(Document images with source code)
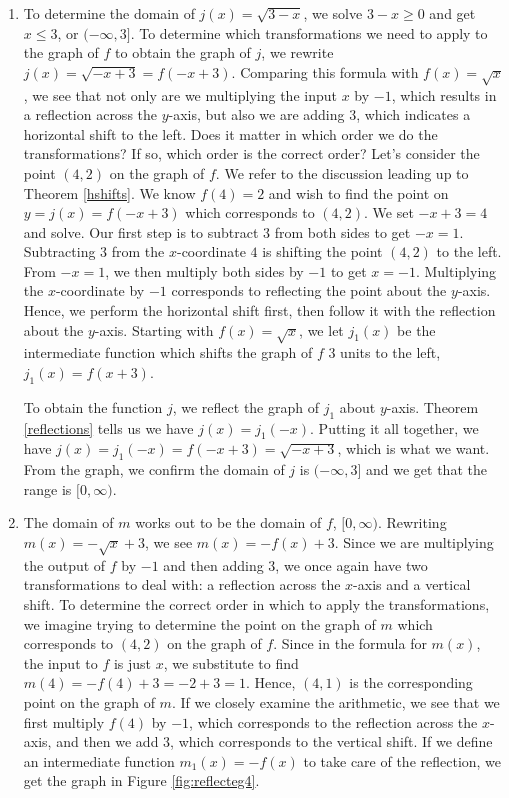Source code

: {\begin{enumerate}
\item  To determine the domain of  $j(x) = \sqrt{3-x}$, we solve $3-x \geq 0$ and get $x \leq 3$, or $(-\infty, 3]$.  To determine which transformations we need to apply to the graph of $f$ to obtain the graph of $j$, we rewrite $j(x) = \sqrt{-x+3} = f(-x+3)$. Comparing this formula with $f(x) = \sqrt{x}$, we see that not only are we multiplying the input $x$ by $-1$, which results in a reflection across the $y$-axis, but also we are adding $3$, which indicates a horizontal shift to the left.  Does it matter in which order we do the transformations?  If so, which order is the correct order?  Let's consider the point $(4,2)$ on the graph of $f$.  We refer to the discussion leading up to Theorem \ref{hshifts}.  We know $f(4) = 2$ and wish to find the point on $y=j(x) = f(-x+3)$ which corresponds to $(4,2)$.  We set $-x+3 = 4$ and solve.  Our first step is to subtract $3$ from both sides to get $-x=1$.  Subtracting $3$ from the $x$-coordinate $4$ is shifting the point $(4,2)$ to the left.   From $-x=1$, we then multiply both sides by $-1$ to get $x=-1$.  Multiplying the $x$-coordinate by $-1$ corresponds to reflecting the point about the $y$-axis.  Hence, we perform the horizontal shift first, then follow it with the reflection about the $y$-axis.  Starting with $f(x) = \sqrt{x}$, we let $j_{1}(x)$ be the intermediate function which shifts the graph of $f$ $3$ units to the left, $j_{1}(x) = f(x+3)$. 

To obtain the function $j$, we reflect the graph of $j_{1}$ about $y$-axis.   Theorem \ref{reflections} tells us we have $j(x) = j_{1}(-x)$. Putting it all together, we have $j(x) = j_{1}(-x) = f(-x+3) = \sqrt{-x+3}$, which is what we want. From the graph, we confirm the domain of $j$ is $(-\infty, 3]$ and we get that the range is $[0, \infty)$.



\item  The domain of $m$ works out to be the domain of $f$, $[0, \infty)$.  Rewriting $m(x) = -\sqrt{x} + 3$, we see $m(x) = -f(x) + 3$.  Since we are multiplying the output of $f$ by $-1$ and then adding $3$, we once again have two transformations to deal with:  a reflection across the $x$-axis and a vertical shift.  To determine the correct order in which to apply the transformations, we imagine trying to determine the point on the graph of $m$ which corresponds to $(4,2)$ on the graph of $f$.  Since in the formula for $m(x)$, the input to $f$ is just $x$, we substitute to find  $m(4) = -f(4)+3 = -2+3=1$.  Hence, $(4,1)$ is the corresponding point on the graph of $m$. If we closely examine the arithmetic, we see that we first multiply $f(4)$ by $-1$, which corresponds to the reflection across the $x$-axis, and then we add $3$, which corresponds to the vertical shift.  If we define an intermediate function $m_{1}(x) = -f(x)$ to take care of the reflection, we get the graph in Figure \ref{fig:reflecteg4}.


\end{enumerate}}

▸ **WORK TO BE COMPLETED**: Exact duplicates of all the entries are required, and no image may appear in them.

▸ **SOLUTION TO THE PROBLEM**:
Source code

: {\begin{enumerate}
\item  To determine the domain of  $j(x) = \sqrt{3-x}$, we solve $3-x \geq 0$ and get $x \leq 3$, or $(-\infty, 3]$.  To determine which transformations we need to apply to the graph of $f$ to obtain the graph of $j$, we rewrite $j(x) = \sqrt{-x+3} = f(-x+3)$. Comparing this formula with $f(x) = \sqrt{x}$, we see that not only are we multiplying the input $x$ by $-1$, which results in a reflection across the $y$-axis, but also we are adding $3$, which indicates a horizontal shift to the left.  Does it matter in which order we do the transformations?  If so, which order is the correct order?  Let's consider the point $(4,2)$ on the graph of $f$.  We refer to the discussion leading up to Theorem \ref{hshifts}.  We know $f(4) = 2$ and wish to find the point on $y=j(x) = f(-x+3)$ which corresponds to $(4,2)$.  We set $-x+3 = 4$ and solve.  Our first step is to subtract $3$ from both sides to get $-x=1$.  Subtracting $3$ from the $x$-coordinate $4$ is shifting the point $(4,2)$ to the left.   From $-x=1$, we then multiply both sides by $-1$ to get $x=-1$.  Multiplying the $x$-coordinate by $-1$ corresponds to reflecting the point about the $y$-axis.  Hence, we perform the horizontal shift first, then follow it with the reflection about the $y$-axis.  Starting with $f(x) = \sqrt{x}$, we let $j_{1}(x)$ be the intermediate function which shifts the graph of $f$ $3$ units to the left, $j_{1}(x) = f(x+3)$. 

To obtain the function $j$, we reflect the graph of $j_{1}$ about $y$-axis.   Theorem \ref{reflections} tells us we have $j(x) = j_{1}(-x)$. Putting it all together, we have $j(x) = j_{1}(-x) = f(-x+3) = \sqrt{-x+3}$, which is what we want. From the graph, we confirm the domain of $j$ is $(-\infty, 3]$ and we get that the range is $[0, \infty)$.



\item  The domain of $m$ works out to be the domain of $f$, $[0, \infty)$.  Rewriting $m(x) = -\sqrt{x} + 3$, we see $m(x) = -f(x) + 3$.  Since we are multiplying the output of $f$ by $-1$ and then adding $3$, we once again have two transformations to deal with:  a reflection across the $x$-axis and a vertical shift.  To determine the correct order in which to apply the transformations, we imagine trying to determine the point on the graph of $m$ which corresponds to $(4,2)$ on the graph of $f$.  Since in the formula for $m(x)$, the input to $f$ is just $x$, we substitute to find  $m(4) = -f(4)+3 = -2+3=1$.  Hence, $(4,1)$ is the corresponding point on the graph of $m$. If we closely examine the arithmetic, we see that we first multiply $f(4)$ by $-1$, which corresponds to the reflection across the $x$-axis, and then we add $3$, which corresponds to the vertical shift.  If we define an intermediate function $m_{1}(x) = -f(x)$ to take care of the reflection, we get the graph in Figure \ref{fig:reflecteg4}.


\end{enumerate}}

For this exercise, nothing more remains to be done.